Let me introduce myself. My name is Ian Mxxxxx and I am the chief engineer of a satellite receiver repair business in Swansea. About 90 per cent of our business is by mail order. On average we deal with about 50 repairs per week, most of these up until now arrived via parcel force and are returned by City Link; a national carrier service. In the 5 years that we have been trading, City Link have never damaged or lost any parcels, nor have they required me to waste vast amounts of time filling in any silly forms or hanging on the end of the telephone trying to trace lost items. They have never been surly or vague and they most certainly never accused me of lying or of being devious. Over the years tens of thousands of parcels have been safely delivered by them and I am happy with their service; unfortunately I cannot say the same of yourselves.

We are now quite used to parcels disappearing for weeks on end, only to turn up battered and with any delicate items smashed. I have put with this and carry stock of various lenses and cases to compensate. But recently three cases in particular have forced me to reconsider using your services at all.

1: Mr. Fxxxxxx from Blanau Ffestiniog in North Wales. A very nice chap who has used us a few times over the years. He sent us about, 18 months ago, a satellite receiver for repairs which arrived smashed. He had not packed it particularly, is receiver and sorted out his problem, advising him to pack any future items better and to take out insurance (a complete waste of time we were later to discover). In June this year his decoder failed and this time it was well packed and insured. It arrived smashed; after numerous phone calls and four months later, someone arrived to inspect it and said that it was too well packed to have been damaged; by implication either Mr. Fxxxxxx or myself are lying. Mr. Fxxxxxx was consequently told that it was not packed well enough for mechanical handling whatever that means. Is there some twilight zone between too well packed and not packed well enough where your insurance becomes operative?

2: Universal Cxxxxxx from Swindon. A very good customer of mine who does about £5,000 worth of business a year with us. We have dealt with them for many years and have found them a very reliable company, who pack their goods well (we receive a package from them almost every week without problem). On the 11th of September, I received a consignment from them that was very badly damaged, foolishly however, I had not kept all the packing material so you were able to wriggle out of responsibility for this one as well.

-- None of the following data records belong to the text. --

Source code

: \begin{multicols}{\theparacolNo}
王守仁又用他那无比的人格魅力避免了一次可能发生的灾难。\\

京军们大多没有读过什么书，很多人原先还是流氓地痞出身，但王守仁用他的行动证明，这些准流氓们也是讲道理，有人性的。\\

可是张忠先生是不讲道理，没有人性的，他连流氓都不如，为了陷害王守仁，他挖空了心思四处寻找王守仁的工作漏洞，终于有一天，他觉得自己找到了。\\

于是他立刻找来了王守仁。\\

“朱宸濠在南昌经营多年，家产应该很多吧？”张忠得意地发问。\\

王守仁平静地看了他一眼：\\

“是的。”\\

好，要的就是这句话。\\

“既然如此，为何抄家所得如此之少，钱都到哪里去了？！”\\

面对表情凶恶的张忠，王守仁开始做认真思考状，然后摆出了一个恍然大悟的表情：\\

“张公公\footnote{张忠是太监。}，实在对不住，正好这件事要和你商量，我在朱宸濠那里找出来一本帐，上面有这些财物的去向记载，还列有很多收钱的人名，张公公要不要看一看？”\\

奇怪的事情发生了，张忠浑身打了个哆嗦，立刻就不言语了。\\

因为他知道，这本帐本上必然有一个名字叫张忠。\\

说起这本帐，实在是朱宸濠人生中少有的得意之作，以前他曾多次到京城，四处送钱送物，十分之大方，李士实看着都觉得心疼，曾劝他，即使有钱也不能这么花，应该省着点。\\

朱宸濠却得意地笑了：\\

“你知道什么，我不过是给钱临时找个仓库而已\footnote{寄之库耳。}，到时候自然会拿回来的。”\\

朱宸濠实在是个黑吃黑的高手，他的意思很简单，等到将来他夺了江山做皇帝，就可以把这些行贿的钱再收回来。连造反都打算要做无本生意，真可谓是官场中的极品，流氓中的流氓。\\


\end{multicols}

3: Mr. Geoff Kxxxxxx from Paris France. I received from him in August an Amstrad satellite receiver for repair. He was quite keen to have it back as soon as possible so I repaired it the same day. While we were talking on the telephone he told me how impressed he was with the service he had received from your French counterparts. To send it to me had only cost him the equivalent of £6 and I had received it within three days. As my carriers are quite expensive, about £15.00 for international carriage, we decided to send it Parcel Force (big mistake). I queued up in the post office for about 10 minutes, then had to wait while someone was phoned. It was determined that the cheapest way would cost £21, but I thought as it was the end of the day and I new he was in a hurry, I paid the money and said goodbye to the parcel never to be seen again. After a month Mr. Keay was now getting quite twitchy, so I phoned your claims people. I was then curtly asked if I had filled in a claim form and if not why not. One was duly sent. After filling in endless questions about the ins and outs of God Knows what, it was sent to you. Two weeks went by then I received a letter demanding that I provide the original receipt of purchase which, as it was not mine, I did not have one. Many expensive phone calls to France later Mr. Keay aquires a letter from Amstrad giving a valuation, which was duly sent to you. Another two weeks later I receive a letter saying that the parcel had been found and would be delivered shortly. After yet another two weeks, the now very angry Mr. Kxxxxxx phones from France to inform me that he still has not received it. Today I phoned your offices and was told that rather than going to Mr. Keay it was being returned to me surface mail and that I would have to pay to get it back, and might take a few weeks. What do you use to transport goods within the EEC, one elderly jogger? I have a good mind to report the item stolen.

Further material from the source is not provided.